Icy stars reveal the secret of their patterns
Jul 2, 2007
Some physicists gaze at the stars in the sky, but Victor Tsai of Harvard University and John Wettlaufer of Yale University in the US gaze at the stars on frozen lakes. Such star patterns often surround holes in ice, but the origin of their shape has always been a mystery. Now, by modelling their formation, the researchers have discovered that the shape is governed by the properties of the snow that covers the ice (Phys. Rev. E 75 066105).
Wettlaufer was first inspired to investigate star patterns when he and his wife were looking out of an aeroplane window landing in Chicago and noticed a frozen lake peppered with the distinct shapes. "We were absolutely struck," he said. "My wife is from Sweden and she knew these as the harbingers of dangerous ice skating, but had never seen so many."
The star patterns are formed when a hole in a recently-frozen lake allows water to swell up from beneath and spread over the snow-covered surface, leaving dark "fingers" of melted ice stemming from a central point. Previously, physicists had suspected that the fingers form because of a domino effect: the water starts flowing in one direction, causing the snow to melt faster in that region and thus helping the water to flow faster. But no-one has ever constructed a model to see if this idea is correct.
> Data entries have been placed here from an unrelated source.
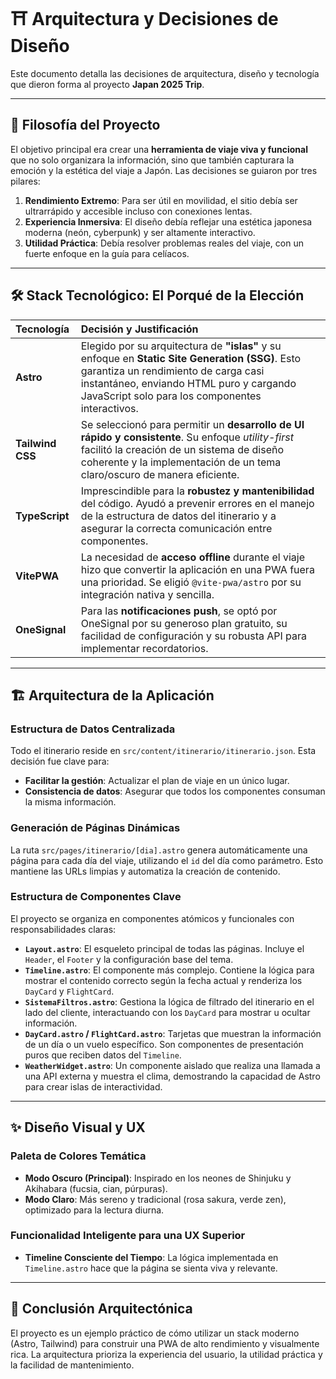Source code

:# ⛩️ Arquitectura y Decisiones de Diseño

Este documento detalla las decisiones de arquitectura, diseño y tecnología que dieron forma al proyecto **Japan 2025 Trip**.

---

## 🎯 Filosofía del Proyecto

El objetivo principal era crear una **herramienta de viaje viva y funcional** que no solo organizara la información, sino que también capturara la emoción y la estética del viaje a Japón. Las decisiones se guiaron por tres pilares:

1.  **Rendimiento Extremo**: Para ser útil en movilidad, el sitio debía ser ultrarrápido y accesible incluso con conexiones lentas.
2.  **Experiencia Inmersiva**: El diseño debía reflejar una estética japonesa moderna (neón, cyberpunk) y ser altamente interactivo.
3.  **Utilidad Práctica**: Debía resolver problemas reales del viaje, con un fuerte enfoque en la guía para celíacos.

---

## 🛠️ Stack Tecnológico: El Porqué de la Elección

| Tecnología | Decisión y Justificación |
| :--- | :--- |
| **Astro** | Elegido por su arquitectura de **"islas"** y su enfoque en **Static Site Generation (SSG)**. Esto garantiza un rendimiento de carga casi instantáneo, enviando HTML puro y cargando JavaScript solo para los componentes interactivos. |
| **Tailwind CSS** | Se seleccionó para permitir un **desarrollo de UI rápido y consistente**. Su enfoque *utility-first* facilitó la creación de un sistema de diseño coherente y la implementación de un tema claro/oscuro de manera eficiente. |
| **TypeScript** | Imprescindible para la **robustez y mantenibilidad** del código. Ayudó a prevenir errores en el manejo de la estructura de datos del itinerario y a asegurar la correcta comunicación entre componentes. |
| **VitePWA** | La necesidad de **acceso offline** durante el viaje hizo que convertir la aplicación en una PWA fuera una prioridad. Se eligió `@vite-pwa/astro` por su integración nativa y sencilla. |
| **OneSignal** | Para las **notificaciones push**, se optó por OneSignal por su generoso plan gratuito, su facilidad de configuración y su robusta API para implementar recordatorios. |

---

## 🏗️ Arquitectura de la Aplicación

### Estructura de Datos Centralizada

Todo el itinerario reside en `src/content/itinerario/itinerario.json`. Esta decisión fue clave para:
- **Facilitar la gestión**: Actualizar el plan de viaje en un único lugar.
- **Consistencia de datos**: Asegurar que todos los componentes consuman la misma información.

### Generación de Páginas Dinámicas

La ruta `src/pages/itinerario/[dia].astro` genera automáticamente una página para cada día del viaje, utilizando el `id` del día como parámetro. Esto mantiene las URLs limpias y automatiza la creación de contenido.

### Estructura de Componentes Clave

El proyecto se organiza en componentes atómicos y funcionales con responsabilidades claras:

- **`Layout.astro`**: El esqueleto principal de todas las páginas. Incluye el `Header`, el `Footer` y la configuración base del tema.
- **`Timeline.astro`**: El componente más complejo. Contiene la lógica para mostrar el contenido correcto según la fecha actual y renderiza los `DayCard` y `FlightCard`.
- **`SistemaFiltros.astro`**: Gestiona la lógica de filtrado del itinerario en el lado del cliente, interactuando con los `DayCard` para mostrar u ocultar información.
- **`DayCard.astro` / `FlightCard.astro`**: Tarjetas que muestran la información de un día o un vuelo específico. Son componentes de presentación puros que reciben datos del `Timeline`.
- **`WeatherWidget.astro`**: Un componente aislado que realiza una llamada a una API externa y muestra el clima, demostrando la capacidad de Astro para crear islas de interactividad.

---

## ✨ Diseño Visual y UX

### Paleta de Colores Temática

- **Modo Oscuro (Principal)**: Inspirado en los neones de Shinjuku y Akihabara (fucsia, cian, púrpuras).
- **Modo Claro**: Más sereno y tradicional (rosa sakura, verde zen), optimizado para la lectura diurna.

### Funcionalidad Inteligente para una UX Superior

- **Timeline Consciente del Tiempo**: La lógica implementada en `Timeline.astro` hace que la página se sienta viva y relevante.

---

## 🎌 Conclusión Arquitectónica

El proyecto es un ejemplo práctico de cómo utilizar un stack moderno (Astro, Tailwind) para construir una PWA de alto rendimiento y visualmente rica. La arquitectura prioriza la experiencia del usuario, la utilidad práctica y la facilidad de mantenimiento.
Tsai and Wettlaufer began by assuming that the rate of flow of the water is dependent on how compacted – and thus how porous – the snow is. They then created a model that also took into account parameters including the driving pressure and heat content of the water and how fast heat could transfer by diffusion.
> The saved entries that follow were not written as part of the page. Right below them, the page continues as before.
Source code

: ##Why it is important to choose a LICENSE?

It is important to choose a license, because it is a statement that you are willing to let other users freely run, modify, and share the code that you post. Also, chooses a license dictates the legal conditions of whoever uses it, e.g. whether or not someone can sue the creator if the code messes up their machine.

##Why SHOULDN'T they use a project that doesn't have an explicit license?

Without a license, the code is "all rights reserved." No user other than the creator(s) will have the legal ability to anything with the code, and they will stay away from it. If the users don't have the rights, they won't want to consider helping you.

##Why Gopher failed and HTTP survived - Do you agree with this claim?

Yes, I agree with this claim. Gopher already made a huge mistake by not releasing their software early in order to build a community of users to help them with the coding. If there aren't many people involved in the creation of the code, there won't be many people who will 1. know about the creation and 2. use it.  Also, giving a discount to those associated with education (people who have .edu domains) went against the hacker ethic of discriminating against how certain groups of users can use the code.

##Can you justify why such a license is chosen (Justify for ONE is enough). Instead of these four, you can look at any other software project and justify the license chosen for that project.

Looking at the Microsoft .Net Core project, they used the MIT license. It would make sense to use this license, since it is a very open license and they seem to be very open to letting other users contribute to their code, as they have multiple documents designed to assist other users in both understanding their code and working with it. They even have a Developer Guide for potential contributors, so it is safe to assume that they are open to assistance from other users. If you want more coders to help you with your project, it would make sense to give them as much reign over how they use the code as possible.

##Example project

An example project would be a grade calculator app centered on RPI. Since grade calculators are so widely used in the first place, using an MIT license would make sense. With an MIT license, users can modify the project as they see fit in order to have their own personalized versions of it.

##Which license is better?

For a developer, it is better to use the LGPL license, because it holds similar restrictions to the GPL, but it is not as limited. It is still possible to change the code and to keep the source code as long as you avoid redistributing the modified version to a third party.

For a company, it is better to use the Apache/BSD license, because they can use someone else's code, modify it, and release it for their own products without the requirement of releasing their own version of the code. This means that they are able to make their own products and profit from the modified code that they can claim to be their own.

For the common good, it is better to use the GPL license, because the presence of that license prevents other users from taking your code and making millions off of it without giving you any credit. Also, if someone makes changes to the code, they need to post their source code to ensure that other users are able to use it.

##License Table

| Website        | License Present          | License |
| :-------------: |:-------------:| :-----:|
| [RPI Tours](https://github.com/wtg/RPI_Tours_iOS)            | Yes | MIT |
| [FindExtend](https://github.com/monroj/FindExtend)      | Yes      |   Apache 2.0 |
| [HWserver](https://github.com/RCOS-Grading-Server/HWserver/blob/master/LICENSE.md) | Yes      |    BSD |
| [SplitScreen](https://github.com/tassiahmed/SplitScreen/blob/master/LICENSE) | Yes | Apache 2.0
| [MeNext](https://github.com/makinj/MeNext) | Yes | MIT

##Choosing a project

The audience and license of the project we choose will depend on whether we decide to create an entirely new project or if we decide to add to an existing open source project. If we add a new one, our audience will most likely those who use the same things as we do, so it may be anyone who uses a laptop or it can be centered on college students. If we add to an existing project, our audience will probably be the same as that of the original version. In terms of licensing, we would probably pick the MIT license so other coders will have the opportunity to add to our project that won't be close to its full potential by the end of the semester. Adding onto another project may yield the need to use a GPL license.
The US pair found that all these parameters govern the number of unstable regions in which fingers would form. In particular, more porous snow coupled with a higher driving pressure would result in more fingers.
Tsai and Wettlaufer performed tests in the lab to see if their model matched real-world data by pumping water at a temperature of 1 °C through a dish of slush held below freezing. Although they were not able to change how porous the slush was, they changed other parameters included in their model such as the size of the initial hole. After 14 test runs, they could conclude that their model did not perfectly predict the number of holes, but was right 95% of the time.
Wettlaufer told Physics Web that their study could be relevant in many other processes involving instabilities, such as the fate of floating ice in polar oceans. "We hope that…more people notice wintertime lakes with a different eye to these stars," he said. "I know I will always have a camera on hand."